As those first steps occur, NIST must work in parallel to plan to move from a convening body to actively representing business interests in executing the Cybersecurity Framework through technology transfers, Scholl said.

NIST must understand the appropriate fair governance structure for technology transfer to occur to businesses, he said.

At the same time, the Cybersecurity Framework must be technology neutral, Scholl said. It must measure performance and outcomes rather than prescribing specific solutions.

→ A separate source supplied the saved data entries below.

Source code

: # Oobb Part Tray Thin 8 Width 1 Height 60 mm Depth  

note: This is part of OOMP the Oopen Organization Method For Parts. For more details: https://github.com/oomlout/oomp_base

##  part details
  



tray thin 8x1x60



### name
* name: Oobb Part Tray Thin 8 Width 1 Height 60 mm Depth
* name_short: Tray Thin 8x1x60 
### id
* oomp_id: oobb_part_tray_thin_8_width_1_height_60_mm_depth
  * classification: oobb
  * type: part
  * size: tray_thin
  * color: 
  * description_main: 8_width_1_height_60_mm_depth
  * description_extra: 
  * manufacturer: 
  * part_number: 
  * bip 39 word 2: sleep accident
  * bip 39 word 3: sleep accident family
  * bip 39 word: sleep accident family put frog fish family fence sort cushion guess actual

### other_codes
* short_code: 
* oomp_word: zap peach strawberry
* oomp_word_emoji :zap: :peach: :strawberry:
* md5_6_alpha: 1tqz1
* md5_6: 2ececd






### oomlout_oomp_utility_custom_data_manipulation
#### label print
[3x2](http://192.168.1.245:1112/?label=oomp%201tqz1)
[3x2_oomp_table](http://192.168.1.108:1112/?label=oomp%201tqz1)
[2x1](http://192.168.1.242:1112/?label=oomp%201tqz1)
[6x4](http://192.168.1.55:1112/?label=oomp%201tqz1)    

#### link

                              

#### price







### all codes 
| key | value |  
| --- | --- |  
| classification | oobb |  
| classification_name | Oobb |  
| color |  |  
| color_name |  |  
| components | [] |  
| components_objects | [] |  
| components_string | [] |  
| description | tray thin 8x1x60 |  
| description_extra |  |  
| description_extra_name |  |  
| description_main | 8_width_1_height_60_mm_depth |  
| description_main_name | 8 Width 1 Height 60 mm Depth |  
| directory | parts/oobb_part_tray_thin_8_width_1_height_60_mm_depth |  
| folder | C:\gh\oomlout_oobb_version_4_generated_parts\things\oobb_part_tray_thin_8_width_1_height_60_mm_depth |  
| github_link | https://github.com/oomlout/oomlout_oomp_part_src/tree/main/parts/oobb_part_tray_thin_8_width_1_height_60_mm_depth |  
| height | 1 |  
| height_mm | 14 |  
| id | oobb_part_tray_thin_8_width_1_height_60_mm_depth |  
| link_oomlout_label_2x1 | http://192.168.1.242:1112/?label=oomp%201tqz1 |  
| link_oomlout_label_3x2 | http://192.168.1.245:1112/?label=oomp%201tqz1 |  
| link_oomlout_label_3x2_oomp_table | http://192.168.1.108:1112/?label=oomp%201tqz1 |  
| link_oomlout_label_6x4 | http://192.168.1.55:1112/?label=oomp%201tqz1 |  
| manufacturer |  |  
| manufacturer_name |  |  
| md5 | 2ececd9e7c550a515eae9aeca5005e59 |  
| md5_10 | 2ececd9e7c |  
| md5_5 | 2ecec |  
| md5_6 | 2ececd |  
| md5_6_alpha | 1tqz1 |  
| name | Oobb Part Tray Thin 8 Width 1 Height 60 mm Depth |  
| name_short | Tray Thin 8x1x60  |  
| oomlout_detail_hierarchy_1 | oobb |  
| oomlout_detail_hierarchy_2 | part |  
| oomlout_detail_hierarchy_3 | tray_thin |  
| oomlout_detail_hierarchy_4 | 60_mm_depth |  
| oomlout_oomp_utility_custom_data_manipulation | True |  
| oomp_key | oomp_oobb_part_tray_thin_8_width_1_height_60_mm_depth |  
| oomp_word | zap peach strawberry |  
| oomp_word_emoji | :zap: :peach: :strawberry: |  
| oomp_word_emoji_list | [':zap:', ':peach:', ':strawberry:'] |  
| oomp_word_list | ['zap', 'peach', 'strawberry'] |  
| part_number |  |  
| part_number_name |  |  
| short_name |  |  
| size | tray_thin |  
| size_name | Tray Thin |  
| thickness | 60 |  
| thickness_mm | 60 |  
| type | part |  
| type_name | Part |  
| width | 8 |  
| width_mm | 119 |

In that way, the Cybersecurity Framework will focus on standards and guidelines, allowing adoption of new technology as it comes along.

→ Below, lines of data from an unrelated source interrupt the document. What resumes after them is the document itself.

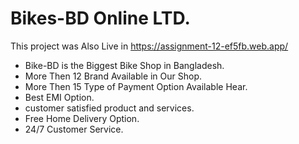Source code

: # Bikes-BD Online LTD.

This project was Also Live in https://assignment-12-ef5fb.web.app/

* Bike-BD is the Biggest Bike Shop in Bangladesh.
* More Then 12 Brand Available in Our Shop.
* More Then 15 Type of Payment Option Available Hear.
* Best EMI Option.
* customer satisfied product and services.
* Free Home Delivery Option.
* 24/7 Customer Service.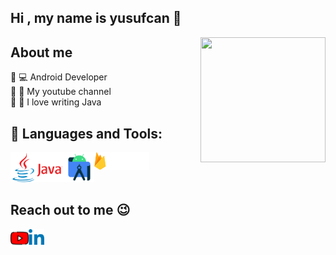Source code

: <h2>Hi , my name is yusufcan 👋</h2>
<img src="https://media0.giphy.com/media/fSXkDRyNHgQ3xBbCOo/giphy.gif?cid=ecf05e47s9rk1wsyds6xuhqoqra0xtxwfy2ecdl9hdlt81s3&rid=giphy.gif&ct=g" align="right" width="200" height="200">

<h2>About me</h2>
<font> 🔘 💻 Android Developer</font><br>
<font> 🔘 👀 My youtube channel</font><br>
<font> 🔘 💙 I love writing Java</font></br>


<h2>🚀 Languages and Tools:</h2>
<img src="https://github.com/yusufcanstr/yusufcanstr/blob/main/java.png" width="86" height="48" align="left" />
<img src="https://github.com/yusufcanstr/yusufcanstr/blob/main/androidstudio.png" width="48" height="48" align="left" />
<img src="https://github.com/yusufcanstr/yusufcanstr/blob/main/firebase1.png" width="88" height="28" align="left" />


[youtube]: https://www.youtube.com/channel/UCigbkww1ioIfyuA7Ubsz2Zw
[linkedin]: https://www.linkedin.com/in/yusufcan-%C5%9Fent%C3%BCrk-a8a53a226/

<br><br><br>

<h2>Reach out to me 😉</h2>

[<img width="29" src="https://github.com/yusufcanstr/yusufcanstr/blob/main/youtube.png" align="left" />][youtube]
[<img width="25" src="https://github.com/yusufcanstr/yusufcanstr/blob/main/linkedin.png" align="left" />][linkedin]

"Rather than saying don't use this piece of technology, it should have something about the capabilities for security to have an outcome," Scholl said of the Cybersecurity Framework.

As such, NIST also will assess what success looks like to express how to implement the framework, Scholl said. An organization that successfully implements the Cybersecurity Framework should receive credit for it, and NIST will think of how to measure that success as it moves forward with other determinations.

Scholl agreed with industry attendees that the framework must take into account context specific to various industries, such as individual architectures and overall missions. The process of establishing the Cybersecurity Framework will consider carefully the specific value of critical infrastructure to the country as a whole and its internal assets by sector. NIST plans to carefully consider how the framework might affect business operations with the goal of improving cybersecurity and reducing risk.

In so doing, NIST must ensure it has adequate feedback from various organizations, Scholl said. NIST will avoid being dominated by the input of large organizations, for example, by reaching out to underrepresented smaller organizations.

NIST will do that in part by leveraging its relationship with the Department of Homeland Security (DHS) and thereby reach out through to specific sectors of critical infrastructure through their relationships with DHS and other sector-specific agencies, as defined by the National Infrastructure Protection Plan, Sedgewick said.